An exact transcription of all the data is required, with every image removed.

───── EXTRACTED INFORMATION

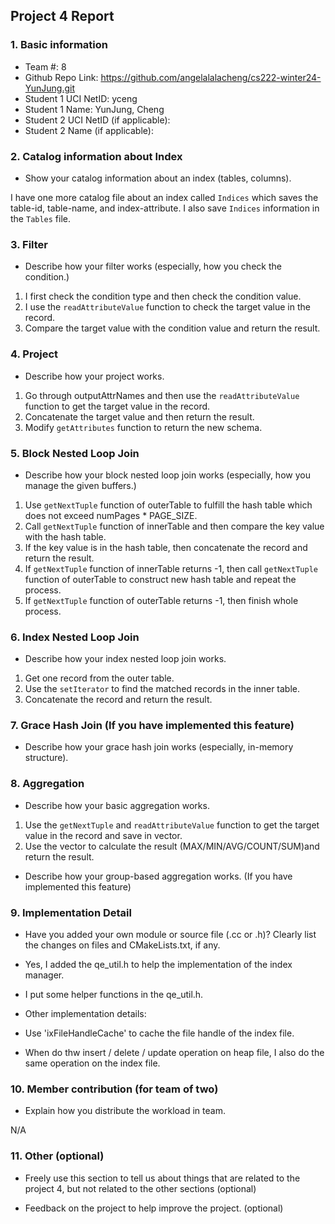 ## Project 4 Report


### 1. Basic information
- Team #: 8
- Github Repo Link: https://github.com/angelalalacheng/cs222-winter24-YunJung.git
- Student 1 UCI NetID: yceng
- Student 1 Name: YunJung, Cheng
- Student 2 UCI NetID (if applicable):
- Student 2 Name (if applicable):


### 2. Catalog information about Index
- Show your catalog information about an index (tables, columns).

I have one more catalog file about an index called `Indices` which saves the table-id, table-name, and index-attribute.
I also save `Indices` information in the `Tables` file.

### 3. Filter
- Describe how your filter works (especially, how you check the condition.)
1. I first check the condition type and then check the condition value.
2. I use the `readAttributeValue` function to check the target value in the record.
3. Compare the target value with the condition value and return the result.


### 4. Project
- Describe how your project works.
1. Go through outputAttrNames and then use the `readAttributeValue` function to get the target value in the record.
2. Concatenate the target value and then return the result.
3. Modify `getAttributes` function to return the new schema.


### 5. Block Nested Loop Join
- Describe how your block nested loop join works (especially, how you manage the given buffers.)
1. Use `getNextTuple` function of outerTable to fulfill the hash table which does not exceed numPages * PAGE_SIZE.
2. Call `getNextTuple` function of innerTable and then compare the key value with the hash table.
3. If the key value is in the hash table, then concatenate the record and return the result.
4. If `getNextTuple` function of innerTable returns -1, then call `getNextTuple` function of outerTable to construct new hash table and repeat the process.
5. If `getNextTuple` function of outerTable returns -1, then finish whole process.


### 6. Index Nested Loop Join
- Describe how your index nested loop join works.
1. Get one record from the outer table.
2. Use the `setIterator` to find the matched records in the inner table.
3. Concatenate the record and return the result.



### 7. Grace Hash Join (If you have implemented this feature)
- Describe how your grace hash join works (especially, in-memory structure).



### 8. Aggregation
- Describe how your basic aggregation works.
1. Use the `getNextTuple` and `readAttributeValue` function to get the target value in the record and save in vector.
2. Use the vector to calculate the result (MAX/MIN/AVG/COUNT/SUM)and return the result.


- Describe how your group-based aggregation works. (If you have implemented this feature)



### 9. Implementation Detail
- Have you added your own module or source file (.cc or .h)?
  Clearly list the changes on files and CMakeLists.txt, if any.

- Yes, I added the qe_util.h to help the implementation of the index manager.
- I put some helper functions in the qe_util.h.

- Other implementation details:

- Use 'ixFileHandleCache' to cache the file handle of the index file.
- When do thw insert / delete / update operation on heap file, I also do the same operation on the index file.



### 10. Member contribution (for team of two)
- Explain how you distribute the workload in team.

N/A

### 11. Other (optional)
- Freely use this section to tell us about things that are related to the project 4, but not related to the other sections (optional)



- Feedback on the project to help improve the project. (optional)
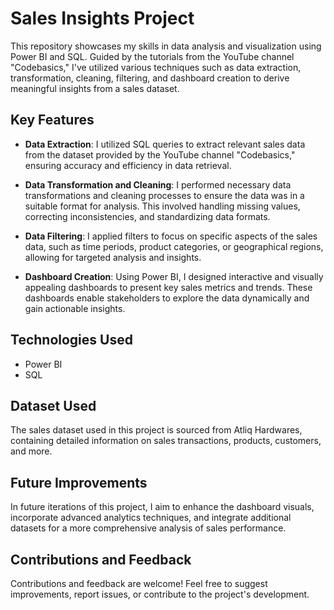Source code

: # Sales Insights Project

This repository showcases my skills in data analysis and visualization using Power BI and SQL. Guided by the tutorials from the YouTube channel "Codebasics," I've utilized various techniques such as data extraction, transformation, cleaning, filtering, and dashboard creation to derive meaningful insights from a sales dataset.

## Key Features

- **Data Extraction**: I utilized SQL queries to extract relevant sales data from the dataset provided by the YouTube channel "Codebasics," ensuring accuracy and efficiency in data retrieval.

  
- **Data Transformation and Cleaning**: I performed necessary data transformations and cleaning processes to ensure the data was in a suitable format for analysis. This involved handling missing values, correcting inconsistencies, and standardizing data formats.

- **Data Filtering**: I applied filters to focus on specific aspects of the sales data, such as time periods, product categories, or geographical regions, allowing for targeted analysis and insights.

- **Dashboard Creation**: Using Power BI, I designed interactive and visually appealing dashboards to present key sales metrics and trends. These dashboards enable stakeholders to explore the data dynamically and gain actionable insights.

## Technologies Used

- Power BI
- SQL

## Dataset Used

The sales dataset used in this project is sourced from Atliq Hardwares, containing detailed information on sales transactions, products, customers, and more.

## Future Improvements

In future iterations of this project, I aim to enhance the dashboard visuals, incorporate advanced analytics techniques, and integrate additional datasets for a more comprehensive analysis of sales performance.

## Contributions and Feedback

Contributions and feedback are welcome! Feel free to suggest improvements, report issues, or contribute to the project's development.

──────────

-- ANSWER SECTION --
 ## Project 4 Report


### 1. Basic information
- Team #: 8
- Github Repo Link: https://github.com/angelalalacheng/cs222-winter24-YunJung.git
- Student 1 UCI NetID: yceng
- Student 1 Name: YunJung, Cheng
- Student 2 UCI NetID (if applicable):
- Student 2 Name (if applicable):


### 2. Catalog information about Index
- Show your catalog information about an index (tables, columns).

I have one more catalog file about an index called `Indices` which saves the table-id, table-name, and index-attribute.
I also save `Indices` information in the `Tables` file.

### 3. Filter
- Describe how your filter works (especially, how you check the condition.)
1. I first check the condition type and then check the condition value.
2. I use the `readAttributeValue` function to check the target value in the record.
3. Compare the target value with the condition value and return the result.


### 4. Project
- Describe how your project works.
1. Go through outputAttrNames and then use the `readAttributeValue` function to get the target value in the record.
2. Concatenate the target value and then return the result.
3. Modify `getAttributes` function to return the new schema.


### 5. Block Nested Loop Join
- Describe how your block nested loop join works (especially, how you manage the given buffers.)
1. Use `getNextTuple` function of outerTable to fulfill the hash table which does not exceed numPages * PAGE_SIZE.
2. Call `getNextTuple` function of innerTable and then compare the key value with the hash table.
3. If the key value is in the hash table, then concatenate the record and return the result.
4. If `getNextTuple` function of innerTable returns -1, then call `getNextTuple` function of outerTable to construct new hash table and repeat the process.
5. If `getNextTuple` function of outerTable returns -1, then finish whole process.


### 6. Index Nested Loop Join
- Describe how your index nested loop join works.
1. Get one record from the outer table.
2. Use the `setIterator` to find the matched records in the inner table.
3. Concatenate the record and return the result.



### 7. Grace Hash Join (If you have implemented this feature)
- Describe how your grace hash join works (especially, in-memory structure).



### 8. Aggregation
- Describe how your basic aggregation works.
1. Use the `getNextTuple` and `readAttributeValue` function to get the target value in the record and save in vector.
2. Use the vector to calculate the result (MAX/MIN/AVG/COUNT/SUM)and return the result.


- Describe how your group-based aggregation works. (If you have implemented this feature)



### 9. Implementation Detail
- Have you added your own module or source file (.cc or .h)?
  Clearly list the changes on files and CMakeLists.txt, if any.

- Yes, I added the qe_util.h to help the implementation of the index manager.
- I put some helper functions in the qe_util.h.

- Other implementation details:

- Use 'ixFileHandleCache' to cache the file handle of the index file.
- When do thw insert / delete / update operation on heap file, I also do the same operation on the index file.



### 10. Member contribution (for team of two)
- Explain how you distribute the workload in team.

N/A

### 11. Other (optional)
- Freely use this section to tell us about things that are related to the project 4, but not related to the other sections (optional)



- Feedback on the project to help improve the project. (optional)
Source code

: # Sales Insights Project

This repository showcases my skills in data analysis and visualization using Power BI and SQL. Guided by the tutorials from the YouTube channel "Codebasics," I've utilized various techniques such as data extraction, transformation, cleaning, filtering, and dashboard creation to derive meaningful insights from a sales dataset.

## Key Features

- **Data Extraction**: I utilized SQL queries to extract relevant sales data from the dataset provided by the YouTube channel "Codebasics," ensuring accuracy and efficiency in data retrieval.

  
- **Data Transformation and Cleaning**: I performed necessary data transformations and cleaning processes to ensure the data was in a suitable format for analysis. This involved handling missing values, correcting inconsistencies, and standardizing data formats.

- **Data Filtering**: I applied filters to focus on specific aspects of the sales data, such as time periods, product categories, or geographical regions, allowing for targeted analysis and insights.

- **Dashboard Creation**: Using Power BI, I designed interactive and visually appealing dashboards to present key sales metrics and trends. These dashboards enable stakeholders to explore the data dynamically and gain actionable insights.

## Technologies Used

- Power BI
- SQL

## Dataset Used

The sales dataset used in this project is sourced from Atliq Hardwares, containing detailed information on sales transactions, products, customers, and more.

## Future Improvements

In future iterations of this project, I aim to enhance the dashboard visuals, incorporate advanced analytics techniques, and integrate additional datasets for a more comprehensive analysis of sales performance.

## Contributions and Feedback

Contributions and feedback are welcome! Feel free to suggest improvements, report issues, or contribute to the project's development.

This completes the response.